Giorni di tensione per Lululemon. Il noto brand di abbigliamento yoga è ora sotto il mirino del procuratore generale del Texas. Che ha, infatti, reso noto che il suo ufficio sta indagando sulla possibile presenza delle cosiddette “sostanze chimiche permanenti”, quindi collegate a problemi di salute, nei capi del marchio di abbigliamento per lo yoga.

Lululemon accusata di utilizzo di “sostanza chimiche permanenti” nei suoi prodotti

Tramite un comunicato apposito l’ufficio del procuratore generale del Texas, Ken Paxton, afferma che “Ricerche emergenti e le preoccupazioni dei consumatori hanno sollevato interrogativi sulla potenziale presenza di determinati materiali sintetici e composti chimici nei loro capi”. Inoltre, l’indagine “verificherà se l’abbigliamento sportivo di Lululemon contiene Pfas o ‘sostanze chimiche permanenti’ che i clienti attenti alla salute non si aspetterebbero alla luce del marketing del marchio”.

Questa particolare indagine è un’ulteriore problema per l’azienda che, intanto, ha perso terreno in Borsa. Anche la crescita delle vendite rallenta, sottolineando i problemi di qualità. Per questo, il fondatore sollecita un rinnovo del consiglio di amministrazione: attualmente la società è sprovvista di un amministratore delegato permanente, ed è alla ricerca di un sostituto.

Intanto, le sostanze note come Pfas sono impiegate in centinaia di prodotti a basso attrito, antiaderenti o antimacchia e in vari studi sono state collegate a problemi di salute come il cancro e un indebolimento del sistema immunitario. Lo sostiene la National Library of Medicine, che monitora una ricerca pubblicata a livello globale. Attualmente ci sono solo due studi che riguardano i tessili e problemi di salute legati alla disfunzione del sistema endocrino.

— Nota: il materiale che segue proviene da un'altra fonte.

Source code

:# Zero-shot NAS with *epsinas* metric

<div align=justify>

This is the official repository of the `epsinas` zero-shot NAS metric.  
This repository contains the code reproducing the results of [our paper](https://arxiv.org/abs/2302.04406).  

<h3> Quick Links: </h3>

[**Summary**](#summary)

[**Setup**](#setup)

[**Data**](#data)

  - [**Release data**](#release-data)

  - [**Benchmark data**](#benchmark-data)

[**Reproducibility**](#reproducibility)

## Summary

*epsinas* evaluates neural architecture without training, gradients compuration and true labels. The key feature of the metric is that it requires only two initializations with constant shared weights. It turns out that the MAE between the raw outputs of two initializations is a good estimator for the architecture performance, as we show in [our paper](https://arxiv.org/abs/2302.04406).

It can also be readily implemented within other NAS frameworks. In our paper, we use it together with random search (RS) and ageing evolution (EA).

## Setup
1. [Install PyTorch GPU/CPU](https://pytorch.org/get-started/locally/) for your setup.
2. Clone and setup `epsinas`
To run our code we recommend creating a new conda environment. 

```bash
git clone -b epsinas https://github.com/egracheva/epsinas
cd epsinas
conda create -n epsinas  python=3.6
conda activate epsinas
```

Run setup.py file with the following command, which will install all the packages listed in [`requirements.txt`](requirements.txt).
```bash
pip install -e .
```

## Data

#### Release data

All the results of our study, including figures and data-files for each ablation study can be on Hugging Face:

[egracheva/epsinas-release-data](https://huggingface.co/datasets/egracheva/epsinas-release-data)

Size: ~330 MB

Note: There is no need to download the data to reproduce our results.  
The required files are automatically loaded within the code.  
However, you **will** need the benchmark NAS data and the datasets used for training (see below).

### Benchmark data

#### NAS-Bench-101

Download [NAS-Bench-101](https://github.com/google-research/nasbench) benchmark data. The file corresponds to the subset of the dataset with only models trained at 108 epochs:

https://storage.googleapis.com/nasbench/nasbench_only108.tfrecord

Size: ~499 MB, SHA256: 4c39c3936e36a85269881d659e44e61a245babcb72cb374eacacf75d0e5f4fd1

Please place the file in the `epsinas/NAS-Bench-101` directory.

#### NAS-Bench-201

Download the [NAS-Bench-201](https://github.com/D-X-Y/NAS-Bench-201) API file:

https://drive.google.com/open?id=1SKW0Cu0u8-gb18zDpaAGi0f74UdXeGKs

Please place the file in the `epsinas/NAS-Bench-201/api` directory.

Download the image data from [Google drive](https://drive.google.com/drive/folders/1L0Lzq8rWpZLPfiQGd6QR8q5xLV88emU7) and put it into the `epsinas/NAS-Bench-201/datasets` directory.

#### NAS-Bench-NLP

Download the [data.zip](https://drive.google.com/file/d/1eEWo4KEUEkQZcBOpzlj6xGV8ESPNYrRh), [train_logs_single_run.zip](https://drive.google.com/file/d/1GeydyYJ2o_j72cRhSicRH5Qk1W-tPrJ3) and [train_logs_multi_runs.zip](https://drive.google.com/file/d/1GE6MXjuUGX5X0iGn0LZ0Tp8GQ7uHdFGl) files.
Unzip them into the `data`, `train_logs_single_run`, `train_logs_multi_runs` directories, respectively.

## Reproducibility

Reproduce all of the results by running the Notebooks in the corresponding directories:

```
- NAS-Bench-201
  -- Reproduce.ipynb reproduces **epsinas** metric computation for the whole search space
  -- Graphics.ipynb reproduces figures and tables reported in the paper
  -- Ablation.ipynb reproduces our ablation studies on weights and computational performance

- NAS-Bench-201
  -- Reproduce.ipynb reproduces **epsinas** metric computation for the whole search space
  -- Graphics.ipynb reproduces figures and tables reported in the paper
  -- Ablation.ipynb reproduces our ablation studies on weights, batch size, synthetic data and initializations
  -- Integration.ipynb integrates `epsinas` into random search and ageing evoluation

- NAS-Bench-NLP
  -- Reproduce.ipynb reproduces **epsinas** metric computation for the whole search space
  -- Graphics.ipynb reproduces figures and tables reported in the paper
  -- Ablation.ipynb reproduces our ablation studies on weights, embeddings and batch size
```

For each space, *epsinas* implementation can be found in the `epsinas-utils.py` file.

Per questo Paxton ha deciso di avviare un’ulteriore indagine che coinvolge altri brand di abbigliamento, seguendo l’agenda Make America Healthy Again guidata dal Segretario alla Salute e ai Servizi Umani Robert F. Kennedy Jr. Infatti già lo scorso aprile, il procuratore generale ha dichiarato di sta indagando anche Wk Kellogg, produttore dei Froot Loops, proprio per l’uso di coloranti alimentari artificiali. L’azienda, oggi di proprietà di Ferrero International, ha dichiarato a luglio che eliminerà i coloranti sintetici entro la fine del 2027. Coinvolte anche aziende produttrici di dentifricio.